Another important point to remember is that “time in the market is critical than timing the market”. This is because predicting the future is not possible and no one know when markets would sky rocket one day and when it would plunge hard one day.So for almost all investors the best strategy is to simply stay put. Here is an interesting example quoted by Schroders:
Consider this example. If you had invested in a basket of equities investments in global stockmarkets – the MSCI World index – between 2005 and 2015 you would have received a return of 60%.
But if you missed the 10 best days within that period then you would have lost 5%, according to Financial Express data compiled by Schroders. It’s an extreme example but demonstrates the risks of trying to time markets.
In summary, the following are some key strategies to remember for success in equity investing:
- Timing the market is a fool’s game and is a sure recipe for disaster.

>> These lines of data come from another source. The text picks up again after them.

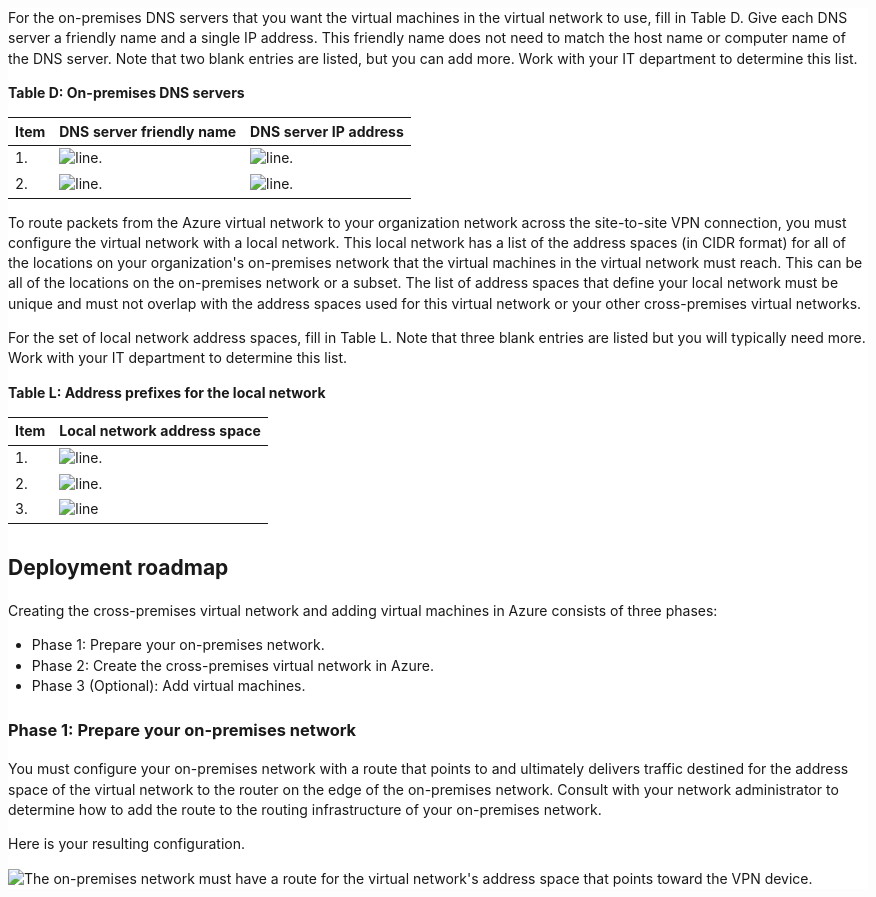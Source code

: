 For the on-premises DNS servers that you want the virtual machines in the virtual network to use, fill in Table D. Give each DNS server a friendly name and a single IP address. This friendly name does not need to match the host name or computer name of the DNS server. Note that two blank entries are listed, but you can add more. Work with your IT department to determine this list.
  
 **Table D: On-premises DNS servers**
  
|**Item**|**DNS server friendly name**|**DNS server IP address**|
|:-----|:-----|:-----|
|1.  <br/> |![line.](../media/Common-Images/TableLine.png)  <br/> |![line.](../media/Common-Images/TableLine.png)  <br/> |
|2.  <br/> |![line.](../media/Common-Images/TableLine.png)  <br/> |![line.](../media/Common-Images/TableLine.png)  <br/> |

To route packets from the Azure virtual network to your organization network across the site-to-site VPN connection, you must configure the virtual network with a local network. This local network has a list of the address spaces (in CIDR format) for all of the locations on your organization's on-premises network that the virtual machines in the virtual network must reach. This can be all of the locations on the on-premises network or a subset. The list of address spaces that define your local network must be unique and must not overlap with the address spaces used for this virtual network or your other cross-premises virtual networks.
  
For the set of local network address spaces, fill in Table L. Note that three blank entries are listed but you will typically need more. Work with your IT department to determine this list.
  
 **Table L: Address prefixes for the local network**
  
|**Item**|**Local network address space**|
|:-----|:-----|
|1.  <br/> |![line.](../media/Common-Images/TableLine.png)  <br/> |
|2.  <br/> |![line.](../media/Common-Images/TableLine.png)  <br/> |
|3.  <br/> |![line](../media/Common-Images/TableLine.png)  <br/> |

## Deployment roadmap
<a name="DeploymentRoadmap"> </a>

Creating the cross-premises virtual network and adding virtual machines in Azure consists of three phases:
  
- Phase 1: Prepare your on-premises network.
- Phase 2: Create the cross-premises virtual network in Azure.
- Phase 3 (Optional): Add virtual machines.

### Phase 1: Prepare your on-premises network
<a name="Phase1"></a>

You must configure your on-premises network with a route that points to and ultimately delivers traffic destined for the address space of the virtual network to the router on the edge of the on-premises network. Consult with your network administrator to determine how to add the route to the routing infrastructure of your on-premises network.
  
Here is your resulting configuration.
  
![The on-premises network must have a route for the virtual network's address space that points toward the VPN device.](../media/90bab36b-cb60-4ea5-81d5-4737b696d41c.png)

- Keeping calm and not taking emotion-driven actions during market meltdowns is crucial.
- Holding a diversified portfolio of assets is wiser than putting all eggs into one basket or making speculative bets.
- Keeping investment fees low will help generate higher returns especially over many years. So high expense ratio funds should be avoided at all cost.
- When there is blood on the street, try to add high-quality dividend paying companies to boost returns.
- Ignore IPOs.Most IPOs are good only to founders, early investors, underwriting firms, etc.